++++ TASK MATERIAL
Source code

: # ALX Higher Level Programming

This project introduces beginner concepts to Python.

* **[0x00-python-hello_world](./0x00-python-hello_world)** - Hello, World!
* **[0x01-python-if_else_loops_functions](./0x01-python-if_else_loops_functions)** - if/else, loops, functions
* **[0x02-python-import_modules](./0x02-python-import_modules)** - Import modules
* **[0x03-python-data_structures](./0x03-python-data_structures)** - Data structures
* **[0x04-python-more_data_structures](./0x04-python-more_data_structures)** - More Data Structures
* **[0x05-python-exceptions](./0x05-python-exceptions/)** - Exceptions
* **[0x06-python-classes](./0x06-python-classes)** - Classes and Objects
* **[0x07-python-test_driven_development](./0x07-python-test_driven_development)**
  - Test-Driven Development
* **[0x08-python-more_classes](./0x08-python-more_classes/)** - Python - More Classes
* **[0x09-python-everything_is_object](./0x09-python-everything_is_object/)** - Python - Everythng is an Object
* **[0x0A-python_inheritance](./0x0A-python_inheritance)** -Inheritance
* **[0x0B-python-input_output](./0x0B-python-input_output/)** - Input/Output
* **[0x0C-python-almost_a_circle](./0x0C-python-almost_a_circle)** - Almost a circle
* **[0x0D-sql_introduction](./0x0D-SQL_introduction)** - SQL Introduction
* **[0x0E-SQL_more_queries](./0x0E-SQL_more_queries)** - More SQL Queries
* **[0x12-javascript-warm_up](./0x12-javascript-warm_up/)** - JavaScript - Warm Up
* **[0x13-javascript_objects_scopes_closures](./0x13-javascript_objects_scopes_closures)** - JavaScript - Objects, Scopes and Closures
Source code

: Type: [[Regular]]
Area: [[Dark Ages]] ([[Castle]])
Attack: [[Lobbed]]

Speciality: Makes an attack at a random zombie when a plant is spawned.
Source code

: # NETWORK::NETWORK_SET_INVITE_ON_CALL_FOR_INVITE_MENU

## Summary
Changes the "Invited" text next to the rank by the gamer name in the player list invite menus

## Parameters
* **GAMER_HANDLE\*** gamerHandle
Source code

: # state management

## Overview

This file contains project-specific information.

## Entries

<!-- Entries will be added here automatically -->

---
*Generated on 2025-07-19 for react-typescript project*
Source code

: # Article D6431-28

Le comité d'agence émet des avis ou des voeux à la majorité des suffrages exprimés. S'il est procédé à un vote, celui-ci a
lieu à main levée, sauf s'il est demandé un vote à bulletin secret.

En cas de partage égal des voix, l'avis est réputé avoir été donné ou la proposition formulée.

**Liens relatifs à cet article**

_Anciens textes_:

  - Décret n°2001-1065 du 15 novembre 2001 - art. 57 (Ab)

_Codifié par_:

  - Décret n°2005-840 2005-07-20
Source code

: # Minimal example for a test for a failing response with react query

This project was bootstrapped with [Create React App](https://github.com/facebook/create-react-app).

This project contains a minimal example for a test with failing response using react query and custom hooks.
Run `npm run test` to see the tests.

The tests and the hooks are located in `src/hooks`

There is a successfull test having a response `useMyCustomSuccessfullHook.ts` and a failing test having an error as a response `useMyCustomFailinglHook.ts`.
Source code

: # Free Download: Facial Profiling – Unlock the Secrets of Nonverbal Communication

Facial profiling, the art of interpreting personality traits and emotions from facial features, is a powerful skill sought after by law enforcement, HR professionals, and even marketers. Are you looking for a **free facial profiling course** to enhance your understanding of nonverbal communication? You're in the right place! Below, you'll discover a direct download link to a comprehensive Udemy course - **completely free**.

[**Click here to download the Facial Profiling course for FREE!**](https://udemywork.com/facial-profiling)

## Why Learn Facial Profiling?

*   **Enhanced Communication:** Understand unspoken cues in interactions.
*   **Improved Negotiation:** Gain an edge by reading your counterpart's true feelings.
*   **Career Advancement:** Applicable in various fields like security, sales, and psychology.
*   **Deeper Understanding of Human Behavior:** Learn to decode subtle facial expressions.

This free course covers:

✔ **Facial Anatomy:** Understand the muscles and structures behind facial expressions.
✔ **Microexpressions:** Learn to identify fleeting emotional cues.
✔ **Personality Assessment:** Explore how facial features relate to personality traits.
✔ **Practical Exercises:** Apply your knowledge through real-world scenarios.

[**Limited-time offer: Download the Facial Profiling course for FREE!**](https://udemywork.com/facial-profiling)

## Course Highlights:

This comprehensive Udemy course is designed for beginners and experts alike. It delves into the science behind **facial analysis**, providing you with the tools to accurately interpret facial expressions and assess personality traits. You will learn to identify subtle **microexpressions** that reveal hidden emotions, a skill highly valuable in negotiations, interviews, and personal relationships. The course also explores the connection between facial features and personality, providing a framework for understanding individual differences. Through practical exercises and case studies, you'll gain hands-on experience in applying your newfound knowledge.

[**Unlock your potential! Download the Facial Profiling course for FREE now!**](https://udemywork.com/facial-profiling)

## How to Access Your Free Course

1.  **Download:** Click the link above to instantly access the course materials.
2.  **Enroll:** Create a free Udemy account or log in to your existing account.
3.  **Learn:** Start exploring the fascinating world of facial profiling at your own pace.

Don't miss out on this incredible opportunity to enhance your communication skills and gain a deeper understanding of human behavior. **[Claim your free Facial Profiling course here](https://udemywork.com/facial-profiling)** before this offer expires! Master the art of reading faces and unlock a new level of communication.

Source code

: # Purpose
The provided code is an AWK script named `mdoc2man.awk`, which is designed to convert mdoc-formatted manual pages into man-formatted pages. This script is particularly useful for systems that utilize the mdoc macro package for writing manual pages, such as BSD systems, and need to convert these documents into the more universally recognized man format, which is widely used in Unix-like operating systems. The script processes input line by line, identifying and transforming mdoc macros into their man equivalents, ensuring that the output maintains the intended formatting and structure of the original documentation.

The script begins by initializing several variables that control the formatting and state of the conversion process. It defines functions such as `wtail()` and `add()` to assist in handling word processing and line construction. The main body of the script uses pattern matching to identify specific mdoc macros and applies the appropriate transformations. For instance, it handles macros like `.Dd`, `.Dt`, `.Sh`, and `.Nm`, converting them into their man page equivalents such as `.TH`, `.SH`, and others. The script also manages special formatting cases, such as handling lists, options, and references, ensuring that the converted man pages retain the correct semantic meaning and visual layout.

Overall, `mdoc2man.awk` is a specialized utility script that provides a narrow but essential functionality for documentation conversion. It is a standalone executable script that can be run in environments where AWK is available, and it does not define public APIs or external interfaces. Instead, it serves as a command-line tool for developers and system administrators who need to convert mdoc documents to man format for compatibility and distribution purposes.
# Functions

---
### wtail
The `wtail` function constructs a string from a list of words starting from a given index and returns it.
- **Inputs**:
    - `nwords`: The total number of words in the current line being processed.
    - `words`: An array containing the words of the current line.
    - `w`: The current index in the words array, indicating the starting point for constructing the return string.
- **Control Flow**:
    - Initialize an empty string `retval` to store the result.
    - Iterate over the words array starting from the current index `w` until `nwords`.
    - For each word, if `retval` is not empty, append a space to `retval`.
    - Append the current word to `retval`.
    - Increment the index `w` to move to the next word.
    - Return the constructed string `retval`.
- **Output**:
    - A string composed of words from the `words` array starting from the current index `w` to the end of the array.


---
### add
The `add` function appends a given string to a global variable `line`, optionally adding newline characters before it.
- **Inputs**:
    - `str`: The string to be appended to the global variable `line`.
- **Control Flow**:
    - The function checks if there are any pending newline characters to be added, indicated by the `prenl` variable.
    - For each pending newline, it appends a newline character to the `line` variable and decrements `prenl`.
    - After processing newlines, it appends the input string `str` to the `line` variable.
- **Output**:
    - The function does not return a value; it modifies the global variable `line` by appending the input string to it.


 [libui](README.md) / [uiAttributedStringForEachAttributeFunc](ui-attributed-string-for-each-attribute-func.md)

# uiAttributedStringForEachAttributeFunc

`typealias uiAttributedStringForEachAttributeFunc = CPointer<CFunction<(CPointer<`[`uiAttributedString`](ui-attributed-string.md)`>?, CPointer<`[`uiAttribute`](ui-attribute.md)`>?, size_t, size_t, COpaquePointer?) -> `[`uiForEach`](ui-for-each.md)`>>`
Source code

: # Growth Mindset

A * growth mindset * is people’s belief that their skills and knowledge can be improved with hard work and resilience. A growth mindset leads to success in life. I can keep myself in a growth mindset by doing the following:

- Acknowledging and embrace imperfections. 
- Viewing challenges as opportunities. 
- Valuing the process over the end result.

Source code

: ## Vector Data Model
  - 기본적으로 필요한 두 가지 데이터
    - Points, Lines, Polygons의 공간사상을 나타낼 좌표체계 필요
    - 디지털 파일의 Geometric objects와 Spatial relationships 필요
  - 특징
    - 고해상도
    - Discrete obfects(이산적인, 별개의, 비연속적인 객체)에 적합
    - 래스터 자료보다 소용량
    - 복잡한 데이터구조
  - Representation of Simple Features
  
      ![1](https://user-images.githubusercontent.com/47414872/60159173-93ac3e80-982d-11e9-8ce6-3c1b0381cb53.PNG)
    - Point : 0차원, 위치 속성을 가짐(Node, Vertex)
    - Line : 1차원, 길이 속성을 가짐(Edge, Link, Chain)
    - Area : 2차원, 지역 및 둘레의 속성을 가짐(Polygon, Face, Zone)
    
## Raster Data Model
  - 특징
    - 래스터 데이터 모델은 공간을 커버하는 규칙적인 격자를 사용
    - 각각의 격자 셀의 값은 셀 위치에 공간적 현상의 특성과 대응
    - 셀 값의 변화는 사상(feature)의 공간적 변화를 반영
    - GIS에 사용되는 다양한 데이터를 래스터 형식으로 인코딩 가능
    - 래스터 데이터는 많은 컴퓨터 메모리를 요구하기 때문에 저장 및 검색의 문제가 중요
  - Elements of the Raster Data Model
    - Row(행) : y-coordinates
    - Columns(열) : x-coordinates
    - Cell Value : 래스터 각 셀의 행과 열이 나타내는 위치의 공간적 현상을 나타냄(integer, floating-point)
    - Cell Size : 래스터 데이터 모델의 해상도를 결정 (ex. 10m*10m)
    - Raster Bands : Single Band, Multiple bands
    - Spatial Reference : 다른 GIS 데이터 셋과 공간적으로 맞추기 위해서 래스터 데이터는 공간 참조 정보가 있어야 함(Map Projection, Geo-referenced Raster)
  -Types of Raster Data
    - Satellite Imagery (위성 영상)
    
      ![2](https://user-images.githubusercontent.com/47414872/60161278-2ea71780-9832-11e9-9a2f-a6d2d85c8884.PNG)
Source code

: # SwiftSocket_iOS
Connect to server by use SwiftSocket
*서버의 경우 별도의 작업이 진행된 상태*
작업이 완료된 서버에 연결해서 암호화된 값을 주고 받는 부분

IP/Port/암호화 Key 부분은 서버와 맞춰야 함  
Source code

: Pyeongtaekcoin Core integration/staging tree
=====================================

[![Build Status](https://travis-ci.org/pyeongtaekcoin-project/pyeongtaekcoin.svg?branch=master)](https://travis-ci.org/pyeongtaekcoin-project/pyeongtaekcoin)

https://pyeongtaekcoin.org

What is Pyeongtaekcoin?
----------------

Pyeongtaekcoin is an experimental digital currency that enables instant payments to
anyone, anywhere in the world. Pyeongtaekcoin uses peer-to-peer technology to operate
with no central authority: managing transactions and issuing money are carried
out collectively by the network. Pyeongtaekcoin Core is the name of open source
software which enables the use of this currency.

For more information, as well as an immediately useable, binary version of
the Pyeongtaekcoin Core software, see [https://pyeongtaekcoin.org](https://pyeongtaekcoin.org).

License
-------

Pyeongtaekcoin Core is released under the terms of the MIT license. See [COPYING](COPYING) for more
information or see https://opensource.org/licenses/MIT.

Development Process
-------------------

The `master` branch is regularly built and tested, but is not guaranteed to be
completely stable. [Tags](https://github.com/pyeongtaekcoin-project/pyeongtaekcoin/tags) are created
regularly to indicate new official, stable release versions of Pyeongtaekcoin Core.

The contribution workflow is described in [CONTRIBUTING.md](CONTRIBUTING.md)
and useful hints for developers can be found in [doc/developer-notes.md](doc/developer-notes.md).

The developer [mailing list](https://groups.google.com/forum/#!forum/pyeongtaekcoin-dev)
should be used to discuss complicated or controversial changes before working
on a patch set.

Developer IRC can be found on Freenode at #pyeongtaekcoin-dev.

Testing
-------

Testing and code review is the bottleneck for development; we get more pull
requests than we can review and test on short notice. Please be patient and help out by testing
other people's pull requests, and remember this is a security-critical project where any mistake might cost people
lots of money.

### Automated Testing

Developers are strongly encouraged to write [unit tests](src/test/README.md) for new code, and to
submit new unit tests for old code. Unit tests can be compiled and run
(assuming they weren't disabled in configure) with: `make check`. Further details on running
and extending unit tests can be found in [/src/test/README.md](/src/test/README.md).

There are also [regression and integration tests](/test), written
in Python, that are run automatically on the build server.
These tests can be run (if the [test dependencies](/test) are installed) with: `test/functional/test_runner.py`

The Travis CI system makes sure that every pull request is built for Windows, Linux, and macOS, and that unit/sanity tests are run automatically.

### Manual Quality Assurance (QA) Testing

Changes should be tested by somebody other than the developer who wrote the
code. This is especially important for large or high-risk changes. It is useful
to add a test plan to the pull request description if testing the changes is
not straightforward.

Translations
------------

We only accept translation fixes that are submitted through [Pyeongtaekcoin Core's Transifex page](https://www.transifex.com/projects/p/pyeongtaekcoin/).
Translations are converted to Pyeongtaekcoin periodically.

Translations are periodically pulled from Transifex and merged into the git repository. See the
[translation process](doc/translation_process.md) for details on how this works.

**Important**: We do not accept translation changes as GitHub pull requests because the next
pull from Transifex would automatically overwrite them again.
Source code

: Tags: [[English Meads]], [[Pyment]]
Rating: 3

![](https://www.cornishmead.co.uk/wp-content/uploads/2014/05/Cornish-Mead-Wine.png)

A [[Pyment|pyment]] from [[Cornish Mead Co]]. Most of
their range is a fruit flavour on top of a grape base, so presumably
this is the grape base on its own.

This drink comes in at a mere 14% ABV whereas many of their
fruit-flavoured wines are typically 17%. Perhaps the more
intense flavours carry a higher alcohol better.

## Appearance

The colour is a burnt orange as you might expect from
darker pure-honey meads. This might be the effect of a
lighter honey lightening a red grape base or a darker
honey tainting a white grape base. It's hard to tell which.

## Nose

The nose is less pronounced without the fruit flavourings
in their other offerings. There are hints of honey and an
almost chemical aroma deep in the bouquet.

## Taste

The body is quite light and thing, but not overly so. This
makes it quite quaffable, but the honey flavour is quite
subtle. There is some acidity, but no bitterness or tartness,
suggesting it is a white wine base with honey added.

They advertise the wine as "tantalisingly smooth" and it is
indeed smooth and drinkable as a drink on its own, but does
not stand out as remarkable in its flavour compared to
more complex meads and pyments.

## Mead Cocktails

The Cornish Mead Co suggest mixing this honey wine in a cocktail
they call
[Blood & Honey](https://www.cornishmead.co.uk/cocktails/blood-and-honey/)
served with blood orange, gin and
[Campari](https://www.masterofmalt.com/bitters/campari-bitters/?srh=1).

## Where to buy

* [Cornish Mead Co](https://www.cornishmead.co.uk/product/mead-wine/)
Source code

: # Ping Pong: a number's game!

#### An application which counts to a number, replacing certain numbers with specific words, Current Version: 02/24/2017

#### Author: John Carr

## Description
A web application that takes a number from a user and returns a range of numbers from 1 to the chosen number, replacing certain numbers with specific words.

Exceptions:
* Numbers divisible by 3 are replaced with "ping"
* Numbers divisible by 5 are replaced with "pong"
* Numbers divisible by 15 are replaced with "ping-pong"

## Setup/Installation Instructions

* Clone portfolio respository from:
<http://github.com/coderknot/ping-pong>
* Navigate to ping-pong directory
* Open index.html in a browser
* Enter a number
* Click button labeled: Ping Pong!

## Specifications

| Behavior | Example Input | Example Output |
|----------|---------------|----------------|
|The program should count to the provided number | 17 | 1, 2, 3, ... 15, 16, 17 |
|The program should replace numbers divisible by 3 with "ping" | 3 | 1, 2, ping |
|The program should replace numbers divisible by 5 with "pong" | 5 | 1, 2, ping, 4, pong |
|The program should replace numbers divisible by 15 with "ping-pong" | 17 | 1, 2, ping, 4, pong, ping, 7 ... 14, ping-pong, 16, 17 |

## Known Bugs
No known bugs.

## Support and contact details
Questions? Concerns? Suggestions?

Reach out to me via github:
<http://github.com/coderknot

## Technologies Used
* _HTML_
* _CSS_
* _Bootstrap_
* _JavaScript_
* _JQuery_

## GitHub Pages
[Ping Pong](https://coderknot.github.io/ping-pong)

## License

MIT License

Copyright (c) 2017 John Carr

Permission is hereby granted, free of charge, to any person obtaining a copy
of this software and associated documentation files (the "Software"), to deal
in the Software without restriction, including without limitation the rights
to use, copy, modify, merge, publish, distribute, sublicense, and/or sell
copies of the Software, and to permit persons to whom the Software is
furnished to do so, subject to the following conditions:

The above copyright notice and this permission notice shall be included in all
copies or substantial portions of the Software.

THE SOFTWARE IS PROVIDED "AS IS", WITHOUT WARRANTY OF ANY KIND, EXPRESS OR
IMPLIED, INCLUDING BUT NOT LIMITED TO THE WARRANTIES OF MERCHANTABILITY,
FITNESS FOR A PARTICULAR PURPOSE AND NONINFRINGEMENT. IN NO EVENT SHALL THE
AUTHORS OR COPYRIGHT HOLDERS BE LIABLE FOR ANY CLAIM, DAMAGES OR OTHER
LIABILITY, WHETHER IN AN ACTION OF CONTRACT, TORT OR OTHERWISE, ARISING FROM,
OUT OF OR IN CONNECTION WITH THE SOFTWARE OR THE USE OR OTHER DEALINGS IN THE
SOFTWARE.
++++++++
▶ EXERCISE: Scan the records above for the string "Décret", then copy each line where it turns up.

▶ SOLUTION FOR THIS EXERCISE:
  - Décret n°2001-1065 du 15 novembre 2001 - art. 57 (Ab)
  - Décret n°2005-840 2005-07-20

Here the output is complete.